Since hemp-derived CBD containing less than 0.3% THC was decriminalized by Congress at the end of 2018, the Federal Trade Commission has policed CBD health claims with a soft touch. On three different occasions (April, September, October, 2019), seeing unsubstantiated claims that CBD treats virtually every disease under the sun (i.e., cancer, heart disease, Alzheimer’s, MS, PTSD, schizophrenia, ALS, stroke, Parkinson’s, diabetes, AIDS), it has allowed the makers of those claims to get off with a simple warning. A claim by a company that received one of those warnings, however, that its product treats Covid-19, apparently was a bridge too far.
Accordingly, late last month, the FTC finally brought its first law enforcement action against a CBD marketer, Whole Leaf Organics, a California-based company, and its supplement, Thrive. The complaint alleges that the company falsely claimed that the product, which consists mainly of Vitamin C and herbal extracts, prevents, treats or reduces the risk of COVID-19. It also contests a cancer treatment claim for a CBD product sold by the firm. Whether or not the FTC would have sued Whole Food Organics for ignoring its warning to cease the CBD cancer claim if it hadn’t also started making an entirely bogus Covid-19 health claim, only the FTC knows. But the company was certainly inviting more serious attention by doing that, especially since the FTC also has been publicizing warning letters it has sent to companies making baseless Covid-19 health claims since the pandemic began.
While it should not be surprising that the FTC would finally crack down on untrue health claims made by CBD marketers, especially by one who was also touting an unproven treatment that preys upon the pandemic health anxieties of consumers, the procedural approach the FTC took was highly unusual and could signal some concern on its part about the continuing viability of its authority to obtain consumer restitution in federal court. Normally, when the FTC sues a false advertiser, it will bring a single action in federal court, under its so-called Section 13(b) authority, seeking a preliminary and permanent injunction and monetary relief, including disgorgement of “ill-gotten” gains and restitution. This time, for the first time in a long time, it brought a bifurcated action, seeking, and obtaining, by stipulation, only a preliminary injunction in federal court (under a different statutory authority (Section 13(a)), with the rest of the case to be adjudicated in an administrative proceeding. While this route doesn’t foreclose the FTC from ultimately forcing Whole Food Organics to cough up assets and make restitution, it is a more circuitous and difficult one than the direct, one track path of Section 13(b). First, it has to prevail in the administrative trial, and then, if it wants money, it has to go back to federal court and prove that the Covid-19 and cancer claims were not only false and unsubstantiated, but, under another provision of the FTC statute (Section 19), “dishonest or fraudulent.” This requirement, to essentially have to prove intent to defraud, is absent from a Section 13(b) case, where the judge has broad equitable authority to order monetary relief, without any finding of willful wrongdoing.
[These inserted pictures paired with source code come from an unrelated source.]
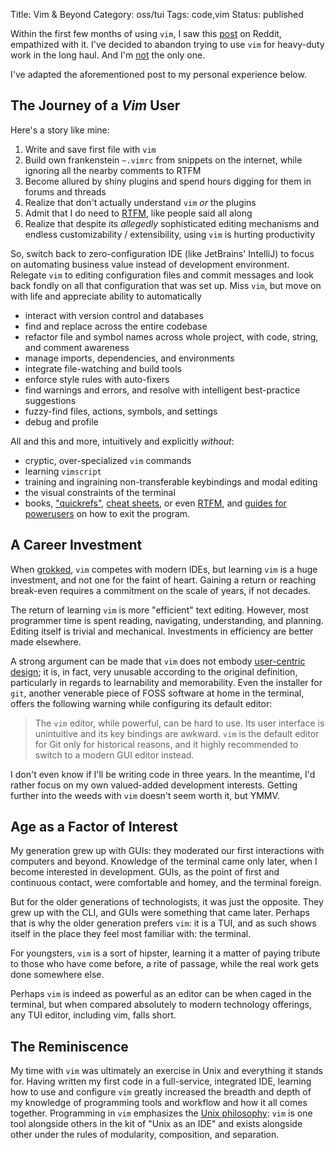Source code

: Title:  Vim & Beyond
Category: oss/tui
Tags: code,vim
Status: published

Within the first few months of using `vim`, I saw this [post](https://www.reddit.com/r/vim/comments/bm0ihb/evolution_of_a_vim_user/) on Reddit, empathized with it. I've decided to abandon trying to use `vim` for heavy-duty work in the long haul. And I'm [not](https://browntreelabs.com/from-vim-to-intellij/) the only one. 

I've adapted the aforementioned post to my personal experience below.

## The Journey of a _Vim_ User

Here's a story like mine:

1. Write and save first file with `vim`
2. Build own frankenstein `~.vimrc` from snippets on the internet, while ignoring all the nearby comments to RTFM
3. Become allured by shiny plugins and spend hours digging for them in forums and threads 
4. Realize that don't actually understand `vim` _or_ the plugins
5. Admit that I do need to [RTFM](http://www.catb.org/jargon/html/R/RTFM.html), like people said all along
6. Realize that despite its _allegedly_ sophisticated editing mechanisms and endless customizability / extensibility, using `vim` is hurting productivity

 So, switch back to zero-configuration IDE (like JetBrains' IntelliJ) to focus on automating business value instead of development environment. Relegate `vim` to editing configuration files and commit messages and look back fondly on all that configuration that was set up. Miss `vim`, but move on with life and appreciate ability to automatically
 
 - interact with version control and databases
 - find and replace across the entire codebase
 - refactor file and symbol names across whole project, with code, string, and comment awareness 
 - manage imports, dependencies, and environments
 - integrate file-watching and build tools
 - enforce style rules with auto-fixers
 - find warnings and errors, and resolve with intelligent best-practice suggestions
 - fuzzy-find files, actions, symbols, and settings
 - debug and profile

All and this and more, intuitively and explicitly _without_:

 - cryptic, over-specialized `vim` commands
 - learning `vimscript`
 - training and ingraining non-transferable keybindings and modal editing
 - the visual constraints of the terminal
 - books, ["quickrefs"](https://vimhelp.org/quickref.txt.html#quickref), [cheat sheets](https://vim.rtorr.com/), or even [RTFM](http://www.catb.org/jargon/html/R/RTFM.html), and [guides for powerusers](https://github.com/hakluke/how-to-exit-vim/blob/master/README.md) on how to exit the program.

## A Career Investment

When [grokked](http://www.catb.org/jargon/html/G/grok.html), `vim` competes with modern IDEs, but learning `vim` is a huge investment, and not one for the faint of heart. Gaining a return or reaching break-even requires a commitment on the scale of years, if not decades.

The return of learning `vim` is more "efficient" text editing. However, most programmer time is spent reading, navigating, understanding, and planning. Editing itself is trivial and mechanical. Investments in efficiency are better made elsewhere. 

A strong argument can be made that `vim` does not embody [user-centric design](/grounding-user-centric-design.html); it is, in fact, very unusable according to the original definition, particularly in regards to learnability and memorability. Even the installer for `git`, another venerable piece
 of FOSS software at home in the terminal, offers the following warning while configuring its default editor:

> The `vim` editor, while powerful, can be hard to use. Its user interface is unintuitive and its key bindings are awkward. `vim` is the default editor for Git only for historical reasons, and it highly recommended to switch to a modern GUI editor instead.
 
I don't even know if I'll be writing code in three years. In the meantime, I'd rather focus on my own valued-added development interests. Getting further into the weeds with `vim` doesn't seem worth it, but YMMV.
 
## Age as a Factor of Interest
 
My generation grew up with GUIs: they moderated our first interactions with computers and beyond. Knowledge of the terminal came only later, when I become interested in development. GUIs, as the point of first and continuous contact, were comfortable and homey, and the terminal foreign.  

But for the older generations of technologists, it was just the opposite. They grew up with the CLI, and GUIs were something that came later. Perhaps that is why the older generation prefers `vim`: it is a TUI, and as such shows itself in the place they feel most familiar with: the terminal. 

For youngsters, `vim` is a sort of hipster, learning it a matter of paying tribute to those who have come before, a rite of passage, while the real work gets done somewhere else.

Perhaps `vim` is indeed as powerful as an editor can be when caged in the terminal, but when compared absolutely to modern technology offerings, any TUI editor, including vim, falls short.


## The Reminiscence

My time with `vim` was ultimately an exercise in Unix and everything it stands for. Having written my first code in a full-service, integrated IDE, learning how to use and configure `vim` greatly increased the breadth and depth of my knowledge of programming tools and workflow and how it all comes together. Programming in `vim` emphasizes the [Unix philosophy](https://homepage.cs.uri.edu/~thenry/resources/unix_art/ch01s06.html): `vim` is one tool alongside others in the kit of "Unix as an IDE" and exists alongside other under the rules of modularity, composition, and separation. 

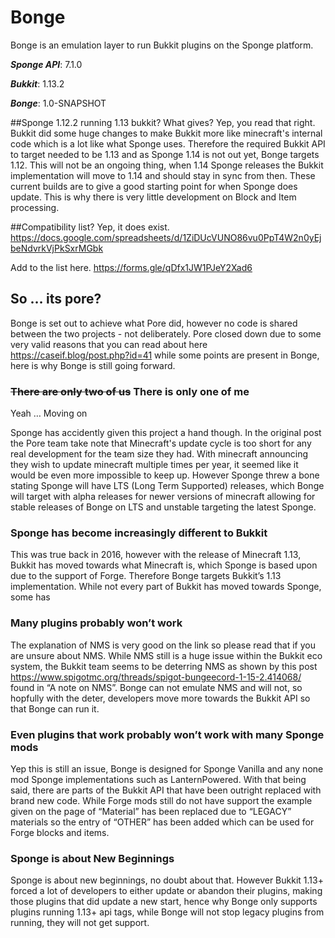 # Bonge

Bonge is an emulation layer to run Bukkit plugins on the Sponge platform. 

**_Sponge API_**: 7.1.0

**_Bukkit_**: 1.13.2

**_Bonge_**: 1.0-SNAPSHOT

##Sponge 1.12.2 running 1.13 bukkit? What gives?
Yep, you read that right. Bukkit did some huge changes to make Bukkit more like minecraft's internal code which is a lot like what Sponge uses. Therefore the required Bukkit API to target needed to be 1.13 and as Sponge 1.14 is not out yet, Bonge targets 1.12. This will not be an ongoing thing, when 1.14 Sponge releases the Bukkit implementation will move to 1.14 and should stay in sync from then. These current builds are to give a good starting point for when Sponge does update. This is why there is very little development on Block and Item processing. 

##Compatibility list?
Yep, it does exist. https://docs.google.com/spreadsheets/d/1ZiDUcVUNO86vu0PpT4W2n0yEjbeNdvrkVjPkSxrMGbk 

Add to the list here.
https://forms.gle/qDfx1JW1PJeY2Xad6

## So … its pore?
Bonge is set out to achieve what Pore did, however no code is shared between the two projects - not deliberately. Pore closed down due to some very valid reasons that you can read about here https://caseif.blog/post.php?id=41 while some points are present in Bonge, here is why Bonge is still going forward. 

### ~~There are only two of us~~ There is only one of me
Yeah … Moving on

Sponge has accidently given this project a hand though. In the original post the Pore team take note that Minecraft's update cycle is too short for any real development for the team size they had. With minecraft announcing they wish to update minecraft multiple times per year, it  seemed like it would be even more impossible to keep up. However Sponge threw a bone stating Sponge will have LTS (Long Term Supported) releases, which Bonge will target with alpha releases for newer versions of minecraft allowing for stable releases of Bonge on LTS and unstable targeting the latest Sponge. 
### Sponge has become increasingly different to Bukkit
This was true back in 2016, however with the release of Minecraft 1.13, Bukkit has moved towards what Minecraft is, which Sponge is based upon due to the support of Forge. Therefore Bonge targets Bukkit’s 1.13 implementation. While not every part of Bukkit has moved towards Sponge, some has

### Many plugins probably won’t work
The explanation of NMS is very good on the link so please read that if you are unsure about NMS. While NMS still is a huge issue within the Bukkit eco system, the Bukkit team seems to be deterring NMS as shown by this post https://www.spigotmc.org/threads/spigot-bungeecord-1-15-2.414068/ found in “A note on NMS”. Bonge can not emulate NMS and will not, so hopfully with the deter, developers move more towards the Bukkit API so that Bonge can run it. 

### Even plugins that work probably won’t work with many Sponge mods
Yep this is still an issue, Bonge is designed for Sponge Vanilla and any none mod Sponge implementations such as LanternPowered. With that being said, there are parts of the Bukkit API that have been outright replaced with brand new code. While Forge mods still do not have support the example given on the page of “Material” has been replaced due to “LEGACY” materials so the entry of “OTHER” has been added which can be used for Forge blocks and items.

### Sponge is about New Beginnings
Sponge is about new beginnings, no doubt about that. However Bukkit 1.13+ forced a lot of developers to either update or abandon their plugins, making those plugins that did update a new start, hence why Bonge only supports plugins running 1.13+ api tags, while Bonge will not stop legacy plugins from running, they will not get support.   
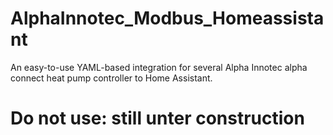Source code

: # AlphaInnotec_Modbus_Homeassistant
An easy-to-use YAML-based integration for several Alpha Innotec alpha connect heat pump controller to Home Assistant.

# Do not use: still unter construction
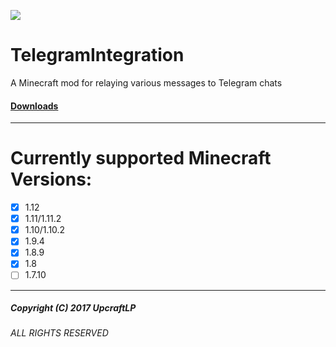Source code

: ![](https://telegram.org/img/t_logo.png)
# TelegramIntegration
A Minecraft mod for relaying various messages to Telegram chats

#### [Downloads](https://minecraft.curseforge.com/projects/telegram-integration)
---
# Currently supported Minecraft Versions:
  - [x] 1.12
  - [x] 1.11/1.11.2
  - [x] 1.10/1.10.2
  - [x] 1.9.4
  - [x] 1.8.9
  - [x] 1.8
  - [ ] 1.7.10
---


##### Copyright (C) 2017 UpcraftLP

###### ALL RIGHTS RESERVED
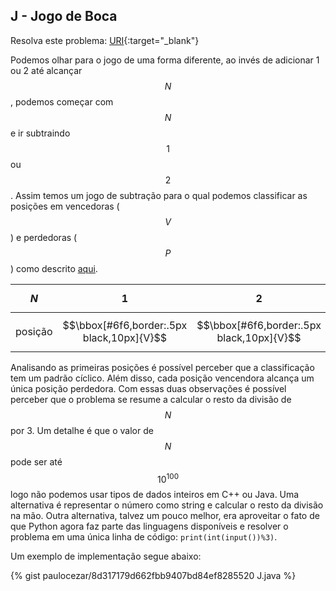 
## J - Jogo de Boca

Resolva este problema:
[URI][uri-2667]{:target="_blank"}

Podemos olhar para o jogo de uma forma diferente, ao invés de adicionar 1 ou 2 até alcançar $$N$$, podemos começar com $$N$$ e ir subtraindo $$1$$ ou $$2$$. Assim temos um jogo de subtração para o qual podemos classificar as posições em vencedoras ($$V$$) e perdedoras ($$P$$) como descrito [aqui][game-theory].

$$N$$ | 1 | 2 | 3 | 4 | 5 | 6 | $$\dots$$
-- | -- | -- | -- | -- | -- | -- | --
posição | $$\bbox[#6f6,border:.5px black,10px]{V}$$ | $$\bbox[#6f6,border:.5px black,10px]{V}$$ | $$\bbox[#f66,border:.5px black,10px]{P}$$ | $$\bbox[#6f6,border:.5px black,10px]{V}$$ | $$\bbox[#6f6,border:.5px black,10px]{V}$$ | $$\bbox[#f66,border:.5px black,10px]{P}$$ | $$\dots$$

Analisando as primeiras posições é possível perceber que a classificação tem um padrão cíclico. Além disso, cada posição vencendora alcança um única posição perdedora. Com essas duas observações é possível perceber que o problema se resume a calcular o resto da divisão de $$N$$ por 3. Um detalhe é que o valor de $$N$$ pode ser até $$10^{100}$$ logo não podemos usar tipos de dados inteiros em C++ ou Java. Uma alternativa é representar o número como string e calcular o resto da divisão na mão. Outra alternativa, talvez um pouco melhor, era aproveitar o fato de que Python agora faz parte das linguagens disponíveis e resolver o problema em uma única linha de código: `print(int(input())%3)`.

Um exemplo de implementação segue abaixo:

{% gist paulocezar/8d317179d662fbb9407bd84ef8285520 J.java %}

[uri-2667]:     https://www.urionlinejudge.com.br/judge/pt/problems/view/2667
[game-theory]:  https://www.topcoder.com/community/data-science/data-science-tutorials/algorithm-games/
While the FTC was deciding on this legal strategy, a petition for certiorari in the Credit Bureau Center case, which challenges the FTC’s ability to obtain equitable monetary relief under Section 13(b), remains before the Supreme Court, as does a final decision expected to be handed down soon in a Securities and Exchange Commission case presenting the same issue under its statute, which has similarities to the FTC’s. Could these pending judicial developments, which bear so heavily on the FTC’s enforcement capabilities, have been on its mind when it embarked anew on a long-disused and less efficient procedural path against Whole FoodOrganics, or were other, more prosaic factors at play? Again, only the FTC knows, but that doesn’t prevent FTC watchers from wondering. Perhaps the answer as to whether this case was a “one off” or the start of a trend will become clearer when we see what procedure the FTC follows in its next enforcement cases.